LIBERTY — A request from a group of citizens to declare Amite a Second Amendment “sanctuary” county will come before the board of supervisors Wednesday morning.

Jewell Watts, of Amite County, will formally request the board of supervisors to draft a declaration in defense and support of the Second amendment of the United States Constitution exactly as it was written by the founding fathers.

Watts saw Don Lindley successfully petition the Pike County board of supervisors earlier this year, spoke with him and decided to help organize a similar movement in Amite County.

Because of the outbreak of a novel coronavirus and the resulting changes rippling throughout society, visitors are not encouraged to attend the board meeting. Watts made arrangements to appear before the board in person, but anyone else who comes to the courthouse will be asked to wait outside.

The Second Amendment sanctuary movement in Amite County is not an organization, but rather a group of citizens who believe in the constitution exactly as it’s written and don’t trust the sometimes intrepid interpretation of legal gray area, Watts said.

His movement quickly gained steam, collecting more than 400 supporters on a Facebook page he and his wife, Crystal, use to update supporters of local Second Amendment protections.

“It’s not an organization — it’s a grassroots movement of people who want to stand up for their Second Amendment rights,” Watts said. “We saw how it went in Pike County so I talked to Lindley. Amite County would be the 22nd in the state.”

Watts said he was encouraged by popular movements in Oklahoma on Super Tuesday in support of Second Amendment sanctuary declarations, which he said are not in any way similar to when cities declare sanctuary status.

“This is not like a sanctuary city,” Watts said. “It’s to create a safe place for the Second Amendment as it’s written.”

He said about a thousand counties nationwide have made a similar declaration and he’d like to see Amite county added to the list, so he asked Supervisors to put themselves on it.

“I asked the supervisors to come up with a resolution to stand with the Constitution,” Watts said. “So many people bend the Constitution and items get caught up in the courts.”
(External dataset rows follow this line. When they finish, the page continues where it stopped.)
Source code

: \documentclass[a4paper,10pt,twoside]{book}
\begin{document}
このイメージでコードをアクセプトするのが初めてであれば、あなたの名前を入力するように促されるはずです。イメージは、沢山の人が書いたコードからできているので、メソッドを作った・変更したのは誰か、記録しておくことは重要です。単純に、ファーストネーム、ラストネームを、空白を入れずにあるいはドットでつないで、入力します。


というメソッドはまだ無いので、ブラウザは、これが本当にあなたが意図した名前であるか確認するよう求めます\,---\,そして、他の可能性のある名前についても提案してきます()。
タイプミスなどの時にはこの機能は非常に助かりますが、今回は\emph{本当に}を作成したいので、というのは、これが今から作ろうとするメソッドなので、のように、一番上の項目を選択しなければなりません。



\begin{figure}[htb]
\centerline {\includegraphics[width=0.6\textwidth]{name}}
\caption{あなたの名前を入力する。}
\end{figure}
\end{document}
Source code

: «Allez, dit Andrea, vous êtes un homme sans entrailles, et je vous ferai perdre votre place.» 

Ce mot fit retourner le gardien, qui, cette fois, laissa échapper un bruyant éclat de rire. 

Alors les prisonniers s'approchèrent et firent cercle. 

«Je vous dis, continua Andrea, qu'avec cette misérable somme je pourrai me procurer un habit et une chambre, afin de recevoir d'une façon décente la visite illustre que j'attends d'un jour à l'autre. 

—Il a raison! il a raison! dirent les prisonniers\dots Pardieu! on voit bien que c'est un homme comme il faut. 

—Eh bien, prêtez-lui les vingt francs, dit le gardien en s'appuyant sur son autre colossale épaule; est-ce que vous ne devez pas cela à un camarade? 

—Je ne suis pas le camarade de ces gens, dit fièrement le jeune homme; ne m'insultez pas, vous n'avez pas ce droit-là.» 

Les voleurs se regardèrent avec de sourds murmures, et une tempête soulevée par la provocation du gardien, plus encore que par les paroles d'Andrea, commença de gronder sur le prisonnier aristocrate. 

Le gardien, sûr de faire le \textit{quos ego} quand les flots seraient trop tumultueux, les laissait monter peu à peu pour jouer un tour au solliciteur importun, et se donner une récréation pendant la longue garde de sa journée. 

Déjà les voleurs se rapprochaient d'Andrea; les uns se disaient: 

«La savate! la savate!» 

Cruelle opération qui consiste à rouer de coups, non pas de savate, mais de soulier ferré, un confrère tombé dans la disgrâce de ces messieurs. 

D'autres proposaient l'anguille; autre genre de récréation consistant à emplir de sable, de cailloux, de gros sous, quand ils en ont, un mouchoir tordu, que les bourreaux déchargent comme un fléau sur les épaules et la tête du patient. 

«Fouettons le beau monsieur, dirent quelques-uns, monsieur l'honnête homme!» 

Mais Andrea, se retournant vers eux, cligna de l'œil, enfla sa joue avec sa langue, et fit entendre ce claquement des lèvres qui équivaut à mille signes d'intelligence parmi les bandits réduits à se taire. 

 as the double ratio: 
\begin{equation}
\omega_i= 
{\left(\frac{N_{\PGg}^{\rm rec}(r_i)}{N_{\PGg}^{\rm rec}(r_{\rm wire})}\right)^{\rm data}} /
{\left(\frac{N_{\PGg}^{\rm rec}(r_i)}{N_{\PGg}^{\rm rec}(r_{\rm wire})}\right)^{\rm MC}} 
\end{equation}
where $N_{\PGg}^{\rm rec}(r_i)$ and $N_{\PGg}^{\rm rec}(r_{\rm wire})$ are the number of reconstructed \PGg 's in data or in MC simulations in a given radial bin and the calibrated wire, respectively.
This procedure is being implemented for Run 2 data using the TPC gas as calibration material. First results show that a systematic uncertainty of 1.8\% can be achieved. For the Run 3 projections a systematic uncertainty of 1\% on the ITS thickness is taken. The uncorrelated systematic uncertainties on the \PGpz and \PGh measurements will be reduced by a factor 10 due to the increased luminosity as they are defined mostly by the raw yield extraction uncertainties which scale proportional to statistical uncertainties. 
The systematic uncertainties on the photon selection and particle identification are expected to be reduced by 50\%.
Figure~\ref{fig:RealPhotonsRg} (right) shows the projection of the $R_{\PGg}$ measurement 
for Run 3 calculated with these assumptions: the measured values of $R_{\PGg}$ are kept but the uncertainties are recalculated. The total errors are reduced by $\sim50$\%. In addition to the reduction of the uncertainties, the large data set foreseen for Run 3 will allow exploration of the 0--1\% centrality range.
Watts said defining support for the Second Amendment will save the county future time and legal expenses by nipping any potential litigation in the bud by ensuring laws that could potentially infringe on constitutional rights won’t ever be introduced.

“This day and age, certain groups decide to pass laws that are unconstitutional,” Watts said. “And those cases get caught up in the courts.”

Watts said he was encouraged by the citizens of Virginia, where roughly 80% of counties are second amendment sanctuaries, who rejected attempts at state legislation to place restrictions on the possession of firearms.

It isn’t the place of legislators to introduce laws that infringe on the second amendment because it was written in absolute terms when included in the constitution, Watts said.

“People in Amite County are down-home people who respect the Constitution,” he said. “The way its written is the way we’re going to live by it.”